La galerie Schleicher+Lange accueille une nouvelle proposition de l’artiste pragois Kristof Kintera (1973, Prague, République Tchèque): «Lay down and shine». La démarche de l’artiste est souvent de transformer des objets familiers en sculpture, en les faisant subir de substantielles transformations. Grâce à celles-ci, et comme chez Charles Ray, Robert Gober ou Maurizio Cattelan, le quotidien traduit subitement le pulsionnel.
Sans avoir recours à des figures historiques puissantes ou des leitmotivs comme le font parfois les artistes cités, Kristof Kintera choisit, quant à lui, des éléments plus anodins. Bicyclettes, poussettes, sacs en plastique, aspirateurs, sacs de couchage sont autant d’objets utilisés, extraits directement du quotidien habituel d’un consommateur. L’artiste détourne leur usage, les modifie en y apportant des micro-fictions, des usages absurdes, et les érige en oeuvre d’art.
Sa proposition actuelle reprend le vocabulaire d’une urbanité organisée: il a récupéré un lampadaire et des barrières mobiles de sécurité pour ses nouvelles oeuvres. Il met en place un environnement devant se constituer pour les masses. La barrière vise autant empêcher un flux de manifestants que contenir la file d’attente d’un concert de rock. Le lampadaire illumine tout le monde sans distinction et n’est pas ici sans rappeler une oeuvre antérieure de Kristof Kintera, ce chandelier surdimensionné, constitué de lampadaires pragois (mis de côté par la mairie parce qu’ils ont été remplacés par un modèle plus moderne) qui s’intitulait My light is my light, 2008 (Ma lumière est ta lumière, 2008).

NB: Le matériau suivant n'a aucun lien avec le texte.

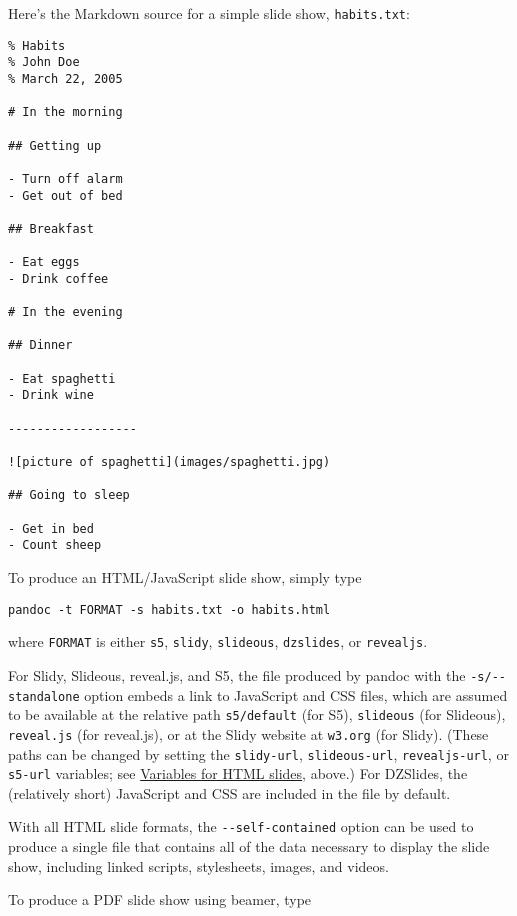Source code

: \documentclass[]{article}
\begin{document}
Here's the Markdown source for a simple slide show, \texttt{habits.txt}:

\begin{verbatim}
% Habits
% John Doe
% March 22, 2005

# In the morning

## Getting up

- Turn off alarm
- Get out of bed

## Breakfast

- Eat eggs
- Drink coffee

# In the evening

## Dinner

- Eat spaghetti
- Drink wine

------------------

![picture of spaghetti](images/spaghetti.jpg)

## Going to sleep

- Get in bed
- Count sheep
\end{verbatim}

To produce an HTML/JavaScript slide show, simply type

\begin{verbatim}
pandoc -t FORMAT -s habits.txt -o habits.html
\end{verbatim}

where \texttt{FORMAT} is either \texttt{s5}, \texttt{slidy},
\texttt{slideous}, \texttt{dzslides}, or \texttt{revealjs}.

For Slidy, Slideous, reveal.js, and S5, the file produced by pandoc with
the \texttt{-s/-\/-standalone} option embeds a link to JavaScript and
CSS files, which are assumed to be available at the relative path
\texttt{s5/default} (for S5), \texttt{slideous} (for Slideous),
\texttt{reveal.js} (for reveal.js), or at the Slidy website at
\texttt{w3.org} (for Slidy). (These paths can be changed by setting the
\texttt{slidy-url}, \texttt{slideous-url}, \texttt{revealjs-url}, or
\texttt{s5-url} variables; see
\protect\hyperlink{variables-for-html-slides}{Variables for HTML
slides}, above.) For DZSlides, the (relatively short) JavaScript and CSS
are included in the file by default.

With all HTML slide formats, the \texttt{-\/-self-contained} option can
be used to produce a single file that contains all of the data necessary
to display the slide show, including linked scripts, stylesheets,
images, and videos.

To produce a PDF slide show using beamer, type
\end{document}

Il va sans dire que l’artiste y a apporté des altérations qui détournent ou discutent la fonctionnalité de ces objets urbains. Dans l’oeuvre Lay down and shine, le lampadaire est coupé pour pouvoir entrer dans la salle. La logique de faire contenir quelque chose a été valorisée au détriment de l’objet que l’on contient. Inutilisé comme tel, le lampadaire, témoin d’un temps révolu de la ville de Prague, illumine un intérieur, aveuglant presque le spectateur. Comme un monstre triste, cette oeuvre manifeste l’irréalisme de certaines mesures collectives.
Dans la première salle, des barrières mobiles de sécurité (Paradise Now, 2009) sont affublées de bois comme ceux d’un cerf. On s’attend à ce qu’elles sautent gracieusement, comme l’animal en question, au moindre bruit. Tandis que l’objet est habituellement utilisé pour contenir le mouvement de la foule, il est ici en danger imminent de fuite. On songe aux panneaux de signalisation routière lorsqu’ils nous avertissent de l’éventuelle apparition de cerfs que l’on ne voit jamais. Ici les barrières rappellent une foule absente, contenue, surveillée, organisée, remplacée par un animal sauvage qui brave inconsciemment les dangers routiers, en toute liberté. Le thème du danger, de la sécurité et de la liberté est sans cesse traité dans l’oeuvre de Kristof Kintera, dans laquelle un rire décontracté cède peu à peu le pas à une vraie réflexion sur les mécanismes grégaires d’organisation sociale.